Chaque question se présentait sous deux formes : l’une issue des enseignements de maths classiques et l’autre adhérant aux recommandations de la théorie de l’état d’esprit mathématique. Les deux questions revenaient aux mêmes enjeux et réponses, comme dans l’exemple simplifié suivant :

« Trouver le nombre qui est la somme de 20 000 et 30 000 divisée par deux » (un problème mathématique typique) et « Trouver le nombre médian entre 20 000 et 30 000 » (un problème adhérant aux recommandations de la théorie de l’état d’esprit).

Des attitudes réversibles

Notre étude présente deux conclusions importantes.

La première est que la motivation des participants était plus grande lorsqu’il s’agissait de résoudre des problèmes de maths adhérant aux recommandations de la théorie de l’état d’esprit qu’avec des versions standards – telle que mesurée par la réaction de leur cerveau lorsqu’ils résolvaient les problèmes. On suppose que le libellé de la question adhérant à l’état d’esprit mathématique encourage les élèves à traiter les nombres comme des points dans l’espace et à manipuler les constructions spatiales.

La deuxième conclusion est que la motivation des participants a diminué de façon significative lorsqu’ils ont répondu aux questions plus standards.

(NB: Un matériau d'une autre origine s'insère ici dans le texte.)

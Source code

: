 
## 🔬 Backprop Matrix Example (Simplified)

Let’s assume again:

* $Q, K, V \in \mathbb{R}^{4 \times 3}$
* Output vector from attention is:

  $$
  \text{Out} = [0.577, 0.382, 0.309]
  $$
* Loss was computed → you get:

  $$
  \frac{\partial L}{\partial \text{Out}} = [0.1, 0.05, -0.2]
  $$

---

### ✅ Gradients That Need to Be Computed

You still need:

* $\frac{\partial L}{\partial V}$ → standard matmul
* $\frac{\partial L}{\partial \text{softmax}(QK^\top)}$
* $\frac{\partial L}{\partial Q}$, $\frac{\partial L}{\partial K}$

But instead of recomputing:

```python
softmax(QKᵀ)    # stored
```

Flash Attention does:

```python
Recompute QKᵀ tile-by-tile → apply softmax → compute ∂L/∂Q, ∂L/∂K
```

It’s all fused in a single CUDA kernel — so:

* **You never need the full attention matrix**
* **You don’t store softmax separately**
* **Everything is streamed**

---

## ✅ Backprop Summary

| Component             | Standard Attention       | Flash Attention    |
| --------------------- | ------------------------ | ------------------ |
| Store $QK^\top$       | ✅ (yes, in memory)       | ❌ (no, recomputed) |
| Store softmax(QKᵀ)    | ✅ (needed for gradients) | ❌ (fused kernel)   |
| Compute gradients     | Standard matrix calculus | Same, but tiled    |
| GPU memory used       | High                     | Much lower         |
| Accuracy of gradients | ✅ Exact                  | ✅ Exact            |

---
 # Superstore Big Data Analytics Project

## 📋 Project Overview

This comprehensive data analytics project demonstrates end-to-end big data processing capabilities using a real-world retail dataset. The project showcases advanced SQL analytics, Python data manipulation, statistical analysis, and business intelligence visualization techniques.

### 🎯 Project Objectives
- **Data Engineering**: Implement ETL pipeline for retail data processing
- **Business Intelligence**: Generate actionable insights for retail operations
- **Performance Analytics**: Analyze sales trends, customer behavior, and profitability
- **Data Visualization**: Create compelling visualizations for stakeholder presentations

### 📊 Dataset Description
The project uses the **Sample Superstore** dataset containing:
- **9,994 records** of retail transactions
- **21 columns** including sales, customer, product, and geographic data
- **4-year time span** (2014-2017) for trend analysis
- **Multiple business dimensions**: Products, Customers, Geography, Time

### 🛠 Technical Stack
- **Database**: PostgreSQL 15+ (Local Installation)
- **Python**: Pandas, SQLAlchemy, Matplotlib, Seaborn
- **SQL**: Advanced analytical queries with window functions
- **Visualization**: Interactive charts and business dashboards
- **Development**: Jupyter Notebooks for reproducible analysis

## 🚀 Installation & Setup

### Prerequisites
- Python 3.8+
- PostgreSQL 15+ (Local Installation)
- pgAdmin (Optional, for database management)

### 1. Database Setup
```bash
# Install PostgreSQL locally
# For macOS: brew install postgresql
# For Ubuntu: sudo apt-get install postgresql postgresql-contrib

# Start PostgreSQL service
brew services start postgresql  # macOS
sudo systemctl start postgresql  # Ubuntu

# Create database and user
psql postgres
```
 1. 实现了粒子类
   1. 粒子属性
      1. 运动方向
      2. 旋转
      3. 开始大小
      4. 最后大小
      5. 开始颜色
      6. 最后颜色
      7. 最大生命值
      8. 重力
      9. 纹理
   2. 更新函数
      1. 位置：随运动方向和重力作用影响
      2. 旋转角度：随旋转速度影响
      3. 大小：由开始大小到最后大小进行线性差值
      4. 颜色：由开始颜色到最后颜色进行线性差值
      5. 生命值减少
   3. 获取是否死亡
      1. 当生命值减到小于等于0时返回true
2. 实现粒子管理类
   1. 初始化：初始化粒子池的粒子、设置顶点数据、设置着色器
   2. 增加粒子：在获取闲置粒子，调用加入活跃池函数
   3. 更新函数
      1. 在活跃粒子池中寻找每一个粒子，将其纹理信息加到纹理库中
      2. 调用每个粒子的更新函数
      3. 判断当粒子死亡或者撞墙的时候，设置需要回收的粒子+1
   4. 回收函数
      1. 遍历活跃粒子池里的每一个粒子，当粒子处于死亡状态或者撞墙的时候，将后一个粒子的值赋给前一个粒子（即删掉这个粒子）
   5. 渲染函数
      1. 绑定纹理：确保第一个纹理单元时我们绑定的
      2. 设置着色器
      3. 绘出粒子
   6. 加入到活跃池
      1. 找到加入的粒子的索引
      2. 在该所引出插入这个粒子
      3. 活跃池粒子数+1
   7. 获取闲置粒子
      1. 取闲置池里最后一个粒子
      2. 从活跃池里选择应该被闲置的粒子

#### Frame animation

Notre recherche a des applications immédiates. Et elle démontre comment le fait de s’ouvrir à de multiples méthodes pour résoudre des problèmes, ou d’ajouter une composante visuelle, permet de transformer l’apprentissage en expérience positive pour tous les élèves.

Si vous souffrez d’anxiété mathématique, vous serez soulagé d’apprendre que vous n’êtes pas naturellement « mauvais » en maths et que vos capacités ne sont pas figées dans le temps. Vous avez seulement développé de mauvaises habitudes suite à de mauvaises méthodes d’enseignement. Et la bonne nouvelle, c’est qu’on peut revenir en arrière.